Ireland’s insurance body is seeking a review of its country’s appeal as an EU hub after failing to entice Lloyd’s of London to set up its post-Brexit base there.
Lloyd’s will reportedly select Luxembourg or Brussels as the home of its new EU subsidiary after the Prime Minister formally signalled the official start of the Brexit negotiations. Another insurance giant,
AIG, has also snubbed Ireland for its new EU outpost.
“There are many competing jurisdictions for insurance investments arising from the UK’s decision to leave the EU,” Insurance Ireland chief Kevin Thompson was quoted as saying in the report.
“To capitalise on Ireland’s advantages, and to maintain the strong growth trajectory of the sector here, Insurance Ireland is calling for a review process to inform government and industry efforts to secure future opportunities,” he added.

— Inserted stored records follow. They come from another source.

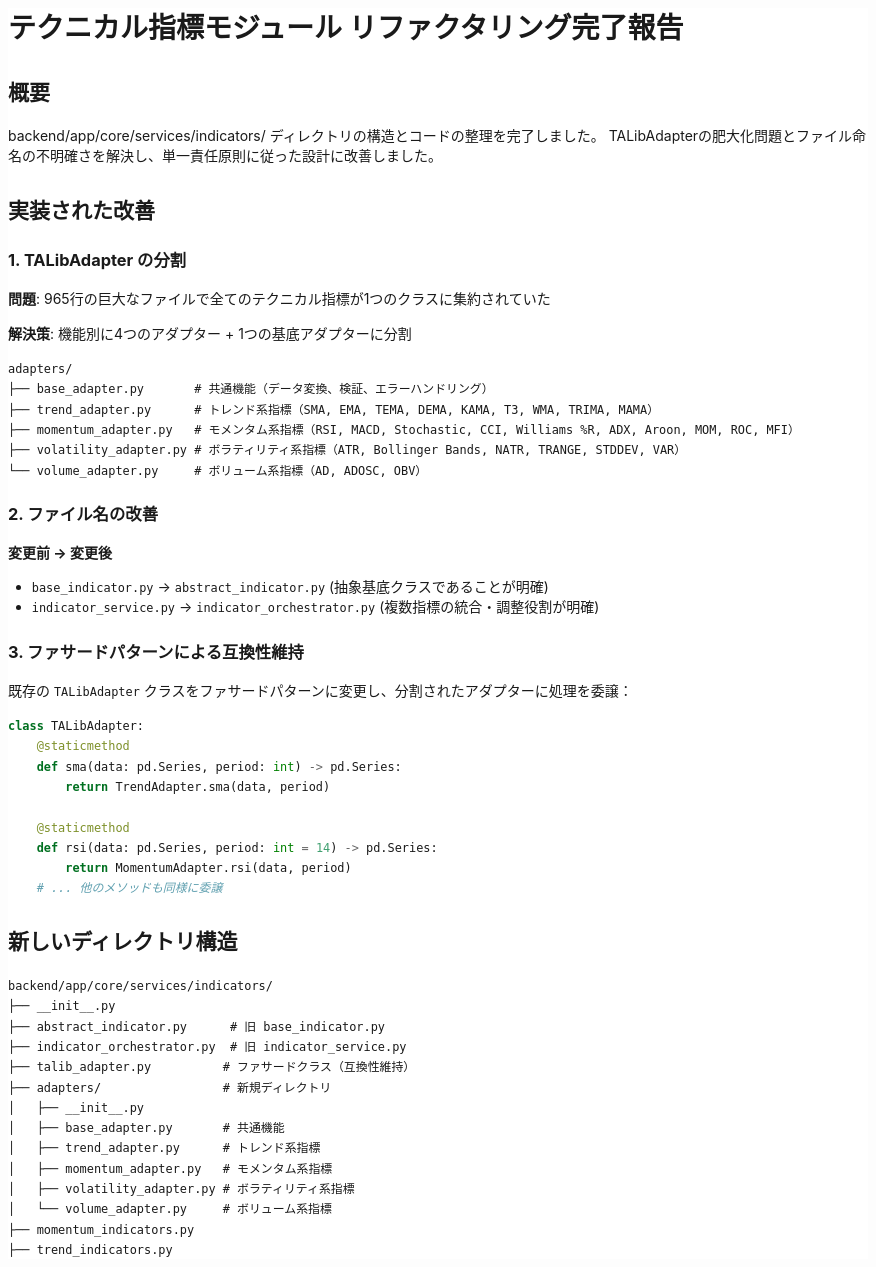 # テクニカル指標モジュール リファクタリング完了報告

## 概要

backend/app/core/services/indicators/ ディレクトリの構造とコードの整理を完了しました。
TALibAdapterの肥大化問題とファイル命名の不明確さを解決し、単一責任原則に従った設計に改善しました。

## 実装された改善

### 1. TALibAdapter の分割

**問題**: 965行の巨大なファイルで全てのテクニカル指標が1つのクラスに集約されていた

**解決策**: 機能別に4つのアダプター + 1つの基底アダプターに分割

```
adapters/
├── base_adapter.py       # 共通機能（データ変換、検証、エラーハンドリング）
├── trend_adapter.py      # トレンド系指標（SMA, EMA, TEMA, DEMA, KAMA, T3, WMA, TRIMA, MAMA）
├── momentum_adapter.py   # モメンタム系指標（RSI, MACD, Stochastic, CCI, Williams %R, ADX, Aroon, MOM, ROC, MFI）
├── volatility_adapter.py # ボラティリティ系指標（ATR, Bollinger Bands, NATR, TRANGE, STDDEV, VAR）
└── volume_adapter.py     # ボリューム系指標（AD, ADOSC, OBV）
```

### 2. ファイル名の改善

**変更前 → 変更後**
- `base_indicator.py` → `abstract_indicator.py` (抽象基底クラスであることが明確)
- `indicator_service.py` → `indicator_orchestrator.py` (複数指標の統合・調整役割が明確)

### 3. ファサードパターンによる互換性維持

既存の `TALibAdapter` クラスをファサードパターンに変更し、分割されたアダプターに処理を委譲：

```python
class TALibAdapter:
    @staticmethod
    def sma(data: pd.Series, period: int) -> pd.Series:
        return TrendAdapter.sma(data, period)
    
    @staticmethod
    def rsi(data: pd.Series, period: int = 14) -> pd.Series:
        return MomentumAdapter.rsi(data, period)
    # ... 他のメソッドも同様に委譲
```

## 新しいディレクトリ構造

```
backend/app/core/services/indicators/
├── __init__.py
├── abstract_indicator.py      # 旧 base_indicator.py
├── indicator_orchestrator.py  # 旧 indicator_service.py
├── talib_adapter.py          # ファサードクラス（互換性維持）
├── adapters/                 # 新規ディレクトリ
│   ├── __init__.py
│   ├── base_adapter.py       # 共通機能
│   ├── trend_adapter.py      # トレンド系指標
│   ├── momentum_adapter.py   # モメンタム系指標
│   ├── volatility_adapter.py # ボラティリティ系指標
│   └── volume_adapter.py     # ボリューム系指標
├── momentum_indicators.py
├── trend_indicators.py
```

Thompson said Insurance Ireland had sought a meeting with the government to discuss the review process and further collaboration in attracting insurers and potential investors.
The Irish government seems to have accepted Lloyd’s decision, with financial services minister Eoghan Murphy saying that “not every decision will go our way.”
“We’ve a very strong offering and we’ve done extensive work to promote that offering,” he told the Irish Examiner.
According to the Irish Independent, Irish officials had made a concerted effort to convince Lloyd’s to set up shop in their country. In January, defence minister Enda Kenny met Lloyd's CEO Inga Beale. Central Bank officials, including insurance director Sylvia Cronin, also met with a Lloyd’s delegation.